LMX2582 lock_time.gif Figure 30. Lock Time Screenshot

The calibration sweeps from the top of the VCO frequency range to the bottom. This example does a calibration to lock at 3.7 GHz (which is the worst case). For the left screenshot (Wideband Frequency view), see the sweeping from top to bottom of the VCO range. On the right screenshot (Narrowband Frequency view), see the analog settling time to the precise target frequency.

Modeling and Understanding PLL FOM and Flicker Noise

Follow these recommended settings to design for wide loop bandwidth and extract FOM and flicker noise. The flat model is the PLL noise floor modeled by: PLL_flat = PLL_FOM + 20 × log(Fvco/Fpd) + 10 × log(Fpd / 1 Hz). The flicker noise (also known as 1/f noise) which changes by –10dB / decade, is modeled by: PLL_flicker (offset) = PLL_flicker_Norm + 20 × log(Fvco / 1 GHz) – 10 × log(offset / 10k Hz). The cumulative model is the addition of both components: PLL_Noise = 10*log(10PLL_Flat / 10 + 10PLL_flicker / 10). This is adjusted to fit the the measured data to extract the PLL_FOM and PLL_flicker_Norm spec numbers.

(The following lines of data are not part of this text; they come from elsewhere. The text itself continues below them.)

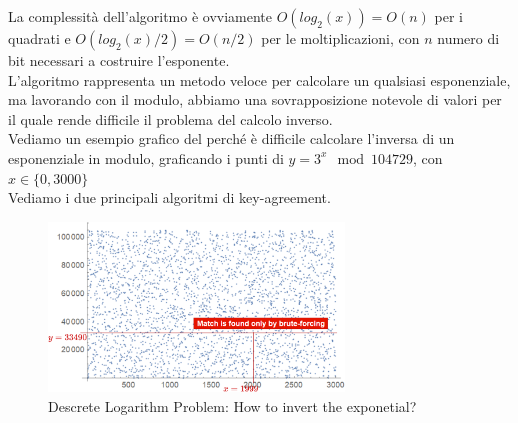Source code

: La complessità dell'algoritmo è ovviamente $O(log_2(x))=O(n)$ per i quadrati e $O(log_2(x)/2)=O(n/2)$ per le moltiplicazioni, con $n$ numero di bit necessari a costruire l'esponente.\\
L'algoritmo rappresenta un metodo veloce per calcolare un qualsiasi esponenziale, ma lavorando con il modulo, abbiamo una sovrapposizione notevole di valori per il quale rende difficile il problema del calcolo inverso.\\
Vediamo un esempio grafico del perché è difficile calcolare l'inversa di un esponenziale in modulo, graficando i punti di $y=3^x\mod104729$, con $x\in\{0,3000\}$\\
Vediamo i due principali algoritmi di key-agreement.
\begin{figure}[ht]
    \centering
    \includegraphics[width=0.7\textwidth]{image/descretelog.png}
    \caption{Descrete Logarithm Problem: How to invert the exponetial?}
    \label{fig:descretelog}
\end{figure}
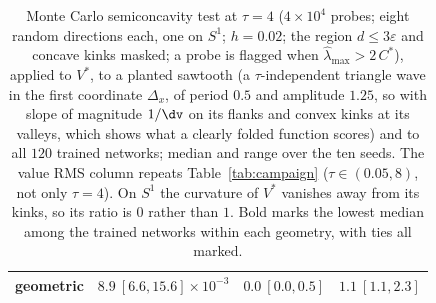 \begin{table}[!tbp]
\begin{tabular}{lccc}
geometric & $8.9\ [6.6,15.6]\times10^{-3}$ & $\bm{0.0\ [0.0,0.5]}$ & $\bm{1.1\ [1.1,2.3]}$ \\
\bottomrule
\end{tabular}
\caption{Monte Carlo semiconcavity test at $\tau = 4$ ($4\times10^{4}$
probes; eight random directions each, one on $S^{1}$; $h = 0.02$; the region
$d \le 3\varepsilon$ and concave kinks masked; a probe is flagged when
$\hat\lambda_{\max} > 2\,C^{*}$), applied to $V^{*}$, to a planted sawtooth (a
$\tau$-independent triangle wave in the first coordinate $\Delta_{x}$, of
period $0.5$ and amplitude $1.25$, so with slope of magnitude $1/\dv$ on its
flanks and convex kinks at its valleys, which shows what a clearly folded
function scores) and to all $120$ trained networks; median and range over the
ten seeds.  The value RMS column repeats Table~\ref{tab:campaign}
($\tau \in (0.05, 8)$, not only $\tau = 4$).  On $S^{1}$ the curvature of
$V^{*}$ vanishes away from its kinks, so its ratio is $0$ rather than $1$.
Bold marks the lowest median among the trained networks within each
geometry, with ties all marked.}
\label{tab:cert}
\end{table}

Table 51. Wide Loop Filter Design

PFD (MHz) 200
Charge pump (mA) 12
VCO frequency (MHz) 5400
Loop bandwidth (kHz) 2000
Phase margin (degrees) 30
Gamma 1.4
Loop filter (2nd order)
C1 (nF) 0.01
C2 (nF) 0.022
R2 (kΩ) 4.7
LMX2582 fom.gif Figure 31. FOM and Flicker Noise Modeling

Typical Application

Design for Low Jitter

LMX2582 lmx25xx_typical_application_schematic_snas646.gif Figure 32. Typical Application Schematic

Design Requirements

Refer to the design parameters shown in Table 52.

Table 52. Design Information

PFD (MHz) 200
Charge pump (mA) 20
VCO frequency (MHz) 1800
Loop bandwidth (kHz) 210
Phase margin (degrees) 70
Gamma 3.8
Loop filter (2nd order)
C1 (nF) 4.7
C2 (nF) 100
R2 (Ω) 68

Detailed Design Procedure

The integration of phase noise over a certain bandwidth (jitter) is an performance specification that translates to signal-to-noise ratio. Phase noise inside the loop bandwidth is dominated by the PLL, while the phase noise outside the loop bandwidth is dominated by the VCO. As a rule of thumb, jitter is lowest if loop bandwidth is designed to the point where the two intersect. A higher phase margin loop filter design has less peaking at the loop bandwidth and thus lower jitter. The tradeoff with this as longer lock times and spurs should be considered in design as well.